In GOL we might not trust

TORONTO – Government On-Line (GOL) is a cost-saving exercise that threatens government accountability, an Information and Privacy Commission of Ontario policy advisor said Wednesday.

“Government On-Line is a submission to the God of efficiency – bring costs down,” Mike Gurski, the commission’s senior policy/technical advisor on policy and compliance, told an audience at the Security & Privacy For Government On-Line Conference. Paraphrasing University of Toronto professor Janice Stein, Gurski said such a devotion to financial savings could be dangerous. “By submitting to the God of efficiency, you often dethrone the God of accountability,” he said.

Gurski said governments, as custodians of personal information, need to address the impact on privacy of a given technology and ensure citizens hold control of their own data.
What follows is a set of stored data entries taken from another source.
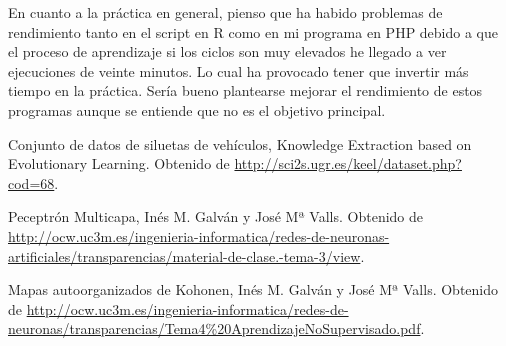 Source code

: \documentclass[11pt,spanish,listoffigures,listoftables]{workluis}
\begin{document}
\par En cuanto a la práctica en general, pienso que ha habido problemas de rendimiento tanto en el script en R como en mi programa en PHP debido a que el proceso de aprendizaje si los ciclos son muy elevados he llegado a ver ejecuciones de veinte minutos. Lo cual ha provocado tener que invertir más tiempo en la práctica. Sería bueno plantearse mejorar el rendimiento de estos programas aunque se entiende que no es el objetivo principal.


\begin{thebibliography}{10}


   Conjunto de datos de siluetas de vehículos, 
   \newblock Knowledge Extraction based on Evolutionary Learning. 
   \newblock Obtenido de
   \url{http://sci2s.ugr.es/keel/dataset.php?cod=68}.

   Peceptrón Multicapa, 
   \newblock Inés M. Galván y José Mª Valls.
   \newblock Obtenido de
   \url{http://ocw.uc3m.es/ingenieria-informatica/redes-de-neuronas-artificiales/transparencias/material-de-clase.-tema-3/view}.

   Mapas autoorganizados de Kohonen, 
   \newblock Inés M. Galván y José Mª Valls.
   \newblock Obtenido de
   \url{http://ocw.uc3m.es/ingenieria-informatica/redes-de-neuronas/transparencias/Tema4%20AprendizajeNoSupervisado.pdf}.

   

\end{thebibliography}
\cleardoublepage

\end{document}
“Citizens must remain in control. As soon as you lose that, citizens will lose trust,” Gurksi said. He added 14 per cent of Australians have decided they will not do business with government online because of privacy concerns, while 59 per cent said they would better trust an organization if they had control of the use of their personal information.

Prince Edward Island CIO Bill Drost, who sat with Gurski on the panel, entitled Gaining Confidence and Trust from Canadian Citizens in Government On-Line, shared Gurski’s belief in the importance of safeguarding citizen information.

Drost pointed to privacy and security lapses such as the September 2000 shooting of Le Journal de Montreal journalist Michel Auger, whose assailants were allegedly tipped off to his whereabouts by a government employee with access to Auger’s license plate information. But he stopped short of agreeing with Gurksi’s assertions that GOL is sacrificing accountability for efficiency.

He said this is in part because he is doubtful of government accountability before GOL and in part because of his job requires him to view the situation different from Gurksi

“I’m looking at it from the CIO point of view, which is to get the job done,” Drost said.

Still, Gurksi listed a number of threats to privacy as governments become more and more devoted to technology. These include fractured data and the Big Brother reality of constant surveillance.

“Technology will become an integrated part of everything we see and hear,” he said, adding that chip implants in citizens are an increasingly likely reality. “That’s the way technology is heading.”

He also decried the business-like approach of the Ontario government in particular, citing the commodification of human relationships as a major threat to privacy.

“That commodification, you have to watch out for,” he said. “When you create consumers in relationship to your government, you destroy citizenship.”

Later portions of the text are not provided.